Una catena di suicidi inspiegabili sta sconvolgendo la quiete dell’università di Bristol, uno degli atenei più prestigiosi d’Inghilterra. Ieri il settimo allievo in 16 mesi si è tolto la vita: si trattava di Justin Cheng, uno studente dell’ultimo anno in legge originario di Toronto. Sua sorella Tiffany ne ha annunciato la morte su Facebook: «Mio fratello soffriva di una grave depressione che alla fine ha condotto al suo decesso», ha scritto. L’ateneo inglese è uno dei più quotati oltre Manica dagli studente (al 50esimo posto nel mondo), ma negli ultimi mesi sta acquistando anche una sinistra fama.
Già nell’ottobre 2016 una studentessa appena 19 anni, Miranda Williams, si tolse la vita con un cocktail di farmaci. E pochi giorni dopo Daniel Green, diciottenne al primo anno di storia venne trovato impiccato. La stessa cosa accade a Kim Long, studente di legge, morto di asfissia nella sua residenza. Mentre a gennaio 2017 la ventitreenne Lara Nosiru, all’ultimo anno di neuroscienze, viene trovata morta: suicidio dicono i medici. E impiccati vengono ritrovati anche James Thmpson, ventenne al secondo anno di matematica, e Elsa Scaburri, ventunenne del terzo anno di lingue, rispettivamente ad ottobre e marzo.

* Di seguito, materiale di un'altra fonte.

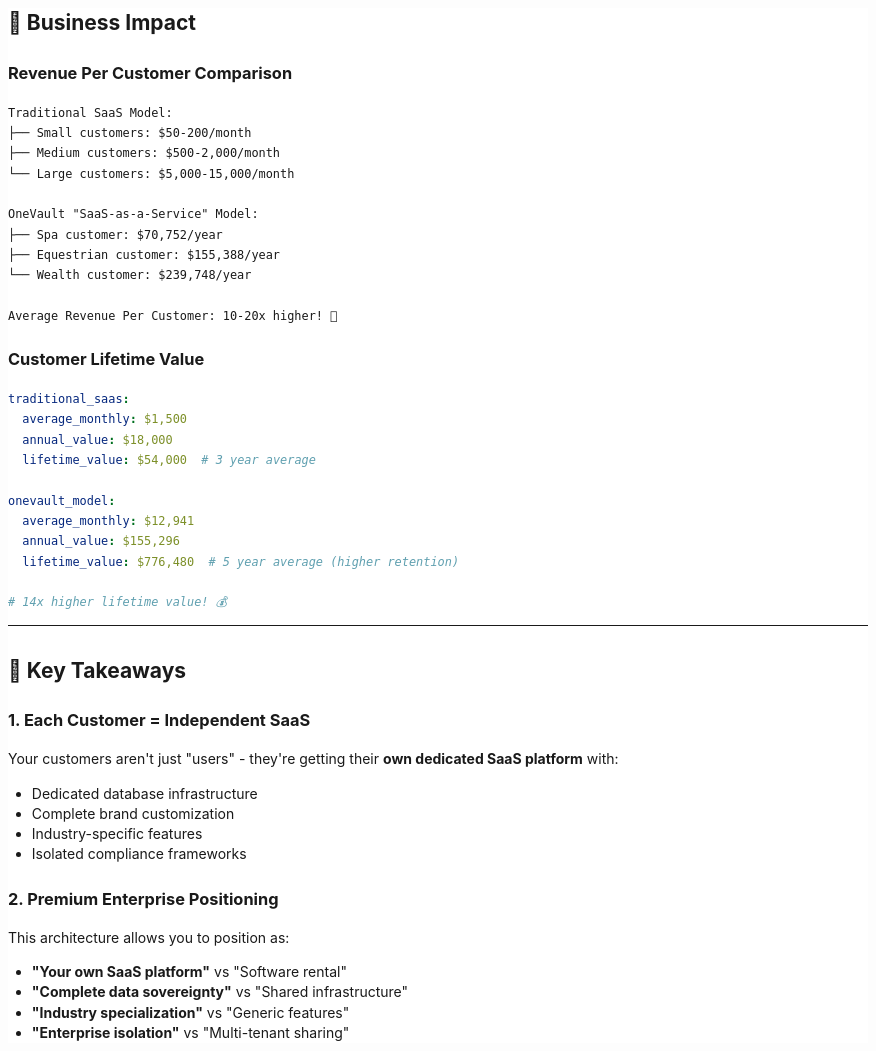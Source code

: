 
## 💼 **Business Impact**

### **Revenue Per Customer Comparison**
```
Traditional SaaS Model:
├── Small customers: $50-200/month
├── Medium customers: $500-2,000/month
└── Large customers: $5,000-15,000/month

OneVault "SaaS-as-a-Service" Model:
├── Spa customer: $70,752/year
├── Equestrian customer: $155,388/year
└── Wealth customer: $239,748/year

Average Revenue Per Customer: 10-20x higher! 🚀
```

### **Customer Lifetime Value**
```yaml
traditional_saas:
  average_monthly: $1,500
  annual_value: $18,000
  lifetime_value: $54,000  # 3 year average

onevault_model:
  average_monthly: $12,941
  annual_value: $155,296  
  lifetime_value: $776,480  # 5 year average (higher retention)

# 14x higher lifetime value! 💰
```

---

## 🎯 **Key Takeaways**

### **1. Each Customer = Independent SaaS**
Your customers aren't just "users" - they're getting their **own dedicated SaaS platform** with:
- Dedicated database infrastructure
- Complete brand customization  
- Industry-specific features
- Isolated compliance frameworks

### **2. Premium Enterprise Positioning**
This architecture allows you to position as:
- **"Your own SaaS platform"** vs "Software rental"
- **"Complete data sovereignty"** vs "Shared infrastructure"  
- **"Industry specialization"** vs "Generic features"
- **"Enterprise isolation"** vs "Multi-tenant sharing"
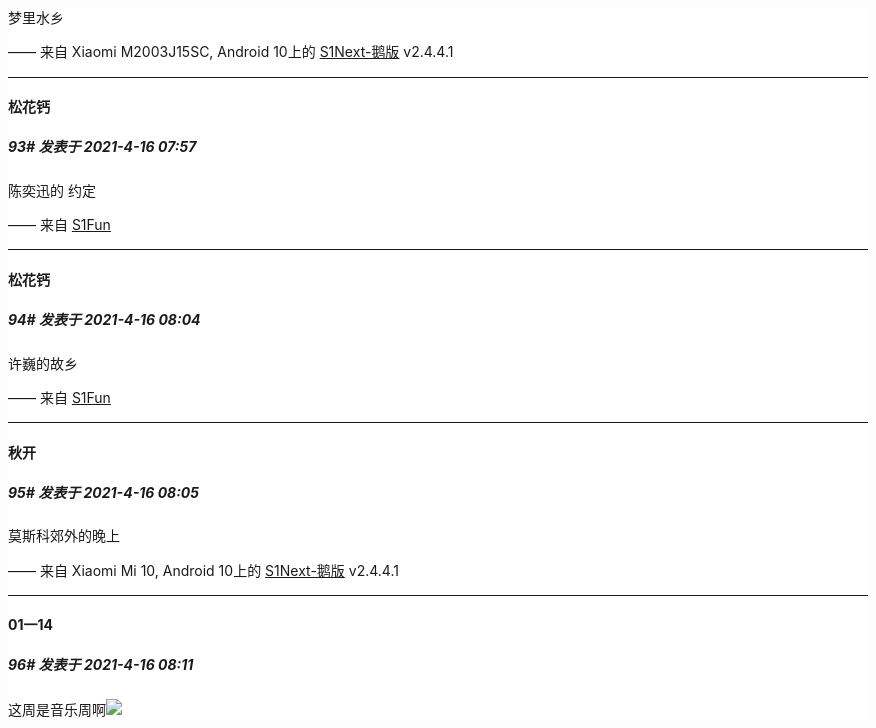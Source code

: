 
梦里水乡

—— 来自 Xiaomi M2003J15SC, Android 10上的 [S1Next-鹅版](https://github.com/ykrank/S1-Next/releases) v2.4.4.1


*****

####  松花钙  
##### 93#       发表于 2021-4-16 07:57


陈奕迅的 约定

—— 来自 [S1Fun](https://s1fun.koalcat.com)


*****

####  松花钙  
##### 94#       发表于 2021-4-16 08:04


许巍的故乡

—— 来自 [S1Fun](https://s1fun.koalcat.com)


*****

####  秋开  
##### 95#       发表于 2021-4-16 08:05


莫斯科郊外的晚上

—— 来自 Xiaomi Mi 10, Android 10上的 [S1Next-鹅版](https://github.com/ykrank/S1-Next/releases) v2.4.4.1


*****

####  01一14  
##### 96#       发表于 2021-4-16 08:11


这周是音乐周啊<img src="https://static.saraba1st.com/image/smiley/face2017/035.png" referrerpolicy="no-referrer">


                                              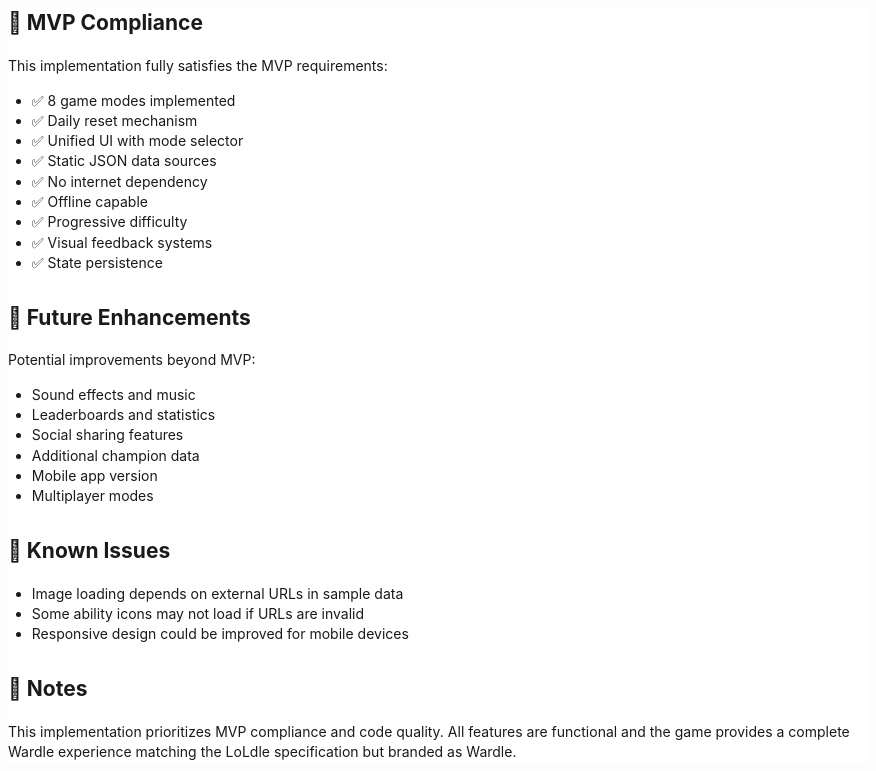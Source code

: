 ## 🎯 MVP Compliance

This implementation fully satisfies the MVP requirements:
- ✅ 8 game modes implemented
- ✅ Daily reset mechanism
- ✅ Unified UI with mode selector
- ✅ Static JSON data sources
- ✅ No internet dependency
- ✅ Offline capable
- ✅ Progressive difficulty
- ✅ Visual feedback systems
- ✅ State persistence

## 🔄 Future Enhancements

Potential improvements beyond MVP:
- Sound effects and music
- Leaderboards and statistics
- Social sharing features
- Additional champion data
- Mobile app version
- Multiplayer modes

## 🐛 Known Issues

- Image loading depends on external URLs in sample data
- Some ability icons may not load if URLs are invalid
- Responsive design could be improved for mobile devices

## 📝 Notes

This implementation prioritizes MVP compliance and code quality. All features are functional and the game provides a complete Wardle experience matching the LoLdle specification but branded as Wardle.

L’università di Bristol ha di recente rivisto i suoi servizi di assistenza agli studenti e ha speso un milione di sterline in consiglieri per il benessere, oltre ad assumere un team di 28 psicologi. Ma evidentemente tutto ciò non è bastato. Va detto che negli ultimi cinque anni le università inglesi hanno assistito a una crescita del 50 per cento delle richieste di assistenza psicologica da parte degli studenti. Il sistema britannico è altamente competitivo e l’aumento delle rette a 9.250 sterline (oltre diecimila euro) ha esacerbato il problema: gli studenti finiscono gli studi gravati da debiti fino a 50 mila sterline che debbono ripagare una volta trovato lavoro: diventa quindi imperativo eccellere negli studi per avere la garanzia di un impiego ben remunerato. La pressione è estrema e in tanti non reggono.